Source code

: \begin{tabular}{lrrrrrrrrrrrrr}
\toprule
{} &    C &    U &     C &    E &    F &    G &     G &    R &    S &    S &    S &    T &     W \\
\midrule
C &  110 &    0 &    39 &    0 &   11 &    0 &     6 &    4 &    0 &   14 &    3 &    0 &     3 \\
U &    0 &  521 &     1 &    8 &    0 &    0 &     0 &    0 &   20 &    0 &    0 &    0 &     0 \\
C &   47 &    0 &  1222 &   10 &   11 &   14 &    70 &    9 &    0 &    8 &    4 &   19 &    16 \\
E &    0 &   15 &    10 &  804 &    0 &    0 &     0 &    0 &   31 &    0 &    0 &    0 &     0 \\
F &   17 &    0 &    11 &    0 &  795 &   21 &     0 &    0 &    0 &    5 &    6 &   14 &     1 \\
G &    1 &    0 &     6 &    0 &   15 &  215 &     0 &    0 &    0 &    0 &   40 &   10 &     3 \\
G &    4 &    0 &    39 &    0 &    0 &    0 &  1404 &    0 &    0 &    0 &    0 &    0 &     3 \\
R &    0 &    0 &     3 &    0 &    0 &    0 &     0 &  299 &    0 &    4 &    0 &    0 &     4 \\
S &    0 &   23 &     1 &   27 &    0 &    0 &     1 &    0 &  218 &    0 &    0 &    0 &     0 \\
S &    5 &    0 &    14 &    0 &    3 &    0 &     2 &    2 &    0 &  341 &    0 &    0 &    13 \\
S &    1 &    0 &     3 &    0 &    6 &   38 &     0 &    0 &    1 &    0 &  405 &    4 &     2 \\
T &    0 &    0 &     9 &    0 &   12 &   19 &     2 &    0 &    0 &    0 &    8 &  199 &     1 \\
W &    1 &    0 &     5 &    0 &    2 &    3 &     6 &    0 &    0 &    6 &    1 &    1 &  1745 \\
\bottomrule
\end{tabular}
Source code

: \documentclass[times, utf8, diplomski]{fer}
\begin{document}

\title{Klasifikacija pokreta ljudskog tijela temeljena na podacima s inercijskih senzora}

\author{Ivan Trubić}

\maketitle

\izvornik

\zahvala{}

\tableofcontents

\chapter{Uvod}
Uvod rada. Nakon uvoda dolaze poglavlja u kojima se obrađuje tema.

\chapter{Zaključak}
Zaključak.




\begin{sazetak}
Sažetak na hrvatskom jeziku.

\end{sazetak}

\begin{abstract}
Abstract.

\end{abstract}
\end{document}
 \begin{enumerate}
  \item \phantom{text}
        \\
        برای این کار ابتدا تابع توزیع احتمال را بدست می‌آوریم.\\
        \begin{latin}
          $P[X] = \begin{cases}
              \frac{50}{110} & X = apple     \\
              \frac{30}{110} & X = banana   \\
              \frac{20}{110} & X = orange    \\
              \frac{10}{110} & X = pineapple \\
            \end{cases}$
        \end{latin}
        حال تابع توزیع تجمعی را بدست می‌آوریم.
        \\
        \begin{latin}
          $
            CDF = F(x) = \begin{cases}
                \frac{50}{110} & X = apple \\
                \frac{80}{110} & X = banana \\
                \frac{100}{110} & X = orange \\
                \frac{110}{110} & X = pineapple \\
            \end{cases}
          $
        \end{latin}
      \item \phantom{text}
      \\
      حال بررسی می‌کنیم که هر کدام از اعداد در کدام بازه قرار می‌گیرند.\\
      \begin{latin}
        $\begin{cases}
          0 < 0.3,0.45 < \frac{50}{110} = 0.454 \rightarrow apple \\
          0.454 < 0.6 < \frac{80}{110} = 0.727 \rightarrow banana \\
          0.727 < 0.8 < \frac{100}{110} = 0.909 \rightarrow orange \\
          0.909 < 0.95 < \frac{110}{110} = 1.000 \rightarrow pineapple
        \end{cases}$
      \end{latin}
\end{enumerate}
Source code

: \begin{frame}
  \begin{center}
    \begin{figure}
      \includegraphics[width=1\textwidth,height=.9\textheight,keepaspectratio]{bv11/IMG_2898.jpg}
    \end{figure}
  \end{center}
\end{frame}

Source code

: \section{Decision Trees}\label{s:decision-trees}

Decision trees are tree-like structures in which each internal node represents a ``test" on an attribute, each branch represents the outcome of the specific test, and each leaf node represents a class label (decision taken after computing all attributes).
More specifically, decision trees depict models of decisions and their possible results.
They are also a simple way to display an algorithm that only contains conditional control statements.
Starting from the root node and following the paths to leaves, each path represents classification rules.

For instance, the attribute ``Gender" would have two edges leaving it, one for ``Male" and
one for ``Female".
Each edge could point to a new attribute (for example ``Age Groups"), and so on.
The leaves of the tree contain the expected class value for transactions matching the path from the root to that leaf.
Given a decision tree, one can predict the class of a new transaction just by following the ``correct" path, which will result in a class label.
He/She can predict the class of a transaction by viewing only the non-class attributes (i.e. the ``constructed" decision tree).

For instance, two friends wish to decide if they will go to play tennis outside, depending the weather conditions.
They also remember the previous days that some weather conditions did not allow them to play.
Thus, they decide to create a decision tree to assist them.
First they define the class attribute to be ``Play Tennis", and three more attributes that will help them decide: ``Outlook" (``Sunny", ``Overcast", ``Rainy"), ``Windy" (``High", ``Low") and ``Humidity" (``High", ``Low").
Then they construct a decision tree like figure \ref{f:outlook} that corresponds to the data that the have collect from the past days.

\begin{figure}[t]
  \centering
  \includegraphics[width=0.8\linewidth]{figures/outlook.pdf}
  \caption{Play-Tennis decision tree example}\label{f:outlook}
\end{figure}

----------------

TASK DESCRIPTION: Beginning with the line that has "0.909 < 0.95" and ending with the line that has "Thus, they decide", set down the lines above exactly and include no others.

RESULT:
          0.909 < 0.95 < \frac{110}{110} = 1.000 \rightarrow pineapple
        \end{cases}$
      \end{latin}
\end{enumerate}
Source code

: \begin{frame}
  \begin{center}
    \begin{figure}
      \includegraphics[width=1\textwidth,height=.9\textheight,keepaspectratio]{bv11/IMG_2898.jpg}
    \end{figure}
  \end{center}
\end{frame}

Source code

: \section{Decision Trees}\label{s:decision-trees}

Decision trees are tree-like structures in which each internal node represents a ``test" on an attribute, each branch represents the outcome of the specific test, and each leaf node represents a class label (decision taken after computing all attributes).
More specifically, decision trees depict models of decisions and their possible results.
They are also a simple way to display an algorithm that only contains conditional control statements.
Starting from the root node and following the paths to leaves, each path represents classification rules.

For instance, the attribute ``Gender" would have two edges leaving it, one for ``Male" and
one for ``Female".
Each edge could point to a new attribute (for example ``Age Groups"), and so on.
The leaves of the tree contain the expected class value for transactions matching the path from the root to that leaf.
Given a decision tree, one can predict the class of a new transaction just by following the ``correct" path, which will result in a class label.
He/She can predict the class of a transaction by viewing only the non-class attributes (i.e. the ``constructed" decision tree).

For instance, two friends wish to decide if they will go to play tennis outside, depending the weather conditions.
They also remember the previous days that some weather conditions did not allow them to play.
Thus, they decide to create a decision tree to assist them.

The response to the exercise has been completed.